I've noticed inconsistencies in the Gender column, with some values represented as ('M', 'F') and others as ('female', 'male').  so let's unify these.

In [None]:
#check value counts in the gender columns
df['Gender'].value_counts()

In [None]:
df['Gender'] = df['Gender'].str.replace('female','F').replace('male','M')

In [None]:
df['Gender'].value_counts()

In [None]:
#now, let's check if there is any duplicate in the dataset

df.duplicated().sum()

No duplicates

In [None]:
#checking duplicates amonge [['First Name','Last Name', 'Age', 'Gender']] columns

df[['First Name','Last Name', 'Age', 'Gender']].duplicated().sum()

We need to check if these duplications are for the same people or just by chance, we going to check this by adding the `Location` column to the duplication check function.

In [None]:
df[['First Name','Last Name', 'Age', 'Gender','Location']].duplicated().sum()

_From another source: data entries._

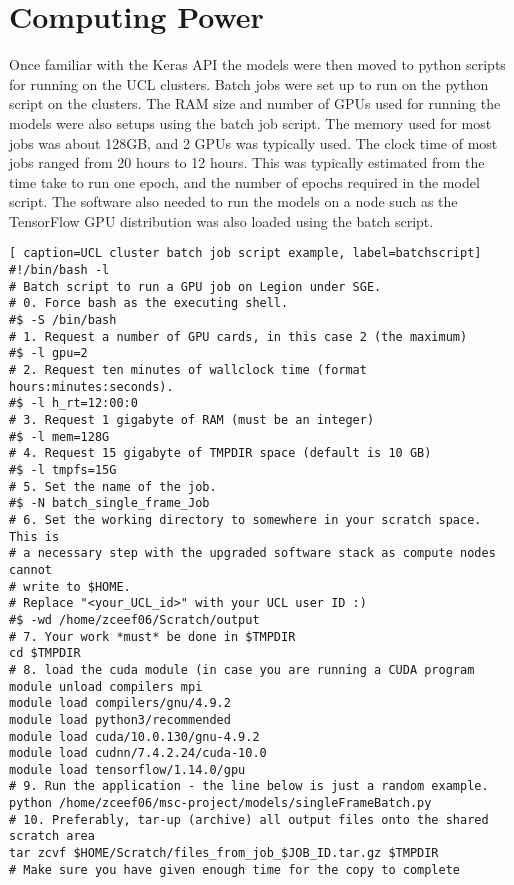 \section{Computing Power}
Once familiar with the Keras API the models were then moved to python scripts for running on the UCL clusters. 
Batch jobs were set up to run on the python script on the clusters. 
The RAM size and number of GPUs used for running the models were also setups using the batch job script.  The memory used for most jobs was about 128GB, and 2 GPUs was typically used.  The clock time of most jobs ranged from 20 hours to 12 hours. This was typically estimated from the time take to run one epoch, and the number of epochs required in the model script. The software also needed to run the models on a node such as the TensorFlow GPU distribution was also loaded using the batch script. 

\begin{lstlisting}[ caption=UCL cluster batch job script example, label=batchscript]
#!/bin/bash -l
# Batch script to run a GPU job on Legion under SGE.
# 0. Force bash as the executing shell.
#$ -S /bin/bash
# 1. Request a number of GPU cards, in this case 2 (the maximum)
#$ -l gpu=2
# 2. Request ten minutes of wallclock time (format hours:minutes:seconds).
#$ -l h_rt=12:00:0
# 3. Request 1 gigabyte of RAM (must be an integer)
#$ -l mem=128G
# 4. Request 15 gigabyte of TMPDIR space (default is 10 GB)
#$ -l tmpfs=15G
# 5. Set the name of the job.
#$ -N batch_single_frame_Job
# 6. Set the working directory to somewhere in your scratch space. This is
# a necessary step with the upgraded software stack as compute nodes cannot
# write to $HOME.
# Replace "<your_UCL_id>" with your UCL user ID :)
#$ -wd /home/zceef06/Scratch/output
# 7. Your work *must* be done in $TMPDIR
cd $TMPDIR
# 8. load the cuda module (in case you are running a CUDA program
module unload compilers mpi
module load compilers/gnu/4.9.2
module load python3/recommended
module load cuda/10.0.130/gnu-4.9.2
module load cudnn/7.4.2.24/cuda-10.0
module load tensorflow/1.14.0/gpu
# 9. Run the application - the line below is just a random example.
python /home/zceef06/msc-project/models/singleFrameBatch.py
# 10. Preferably, tar-up (archive) all output files onto the shared scratch area
tar zcvf $HOME/Scratch/files_from_job_$JOB_ID.tar.gz $TMPDIR
# Make sure you have given enough time for the copy to complete
\end{lstlisting}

Ok, so we are gonna drop these 13 records to reduce redundancy as possible.

In [None]:
df.drop_duplicates(subset=['First Name', 'Last Name', 'Age', 'Gender', 'Location'], inplace=True)


After investigating the data more, we found that `Location` is a multivalue column. So, we need to expand this column to make the data exploration, aggregation, analysis more eaiser.

In [None]:
#creating City, State, Country from the Location dataset

df[['City', 'State', 'Country']]  = df['Location'].str.lstrip().str.split(',',n=2, expand=True)

In [None]:
df.columns

Now, we can drop `Location` column to prevent redundancy.


In [None]:
#drop Location column
df.drop(columns=['Location'],inplace=True)

In [None]:
#Rounding ['Number of Charity Donations in Last Year','Number of Professional Trainings Attended']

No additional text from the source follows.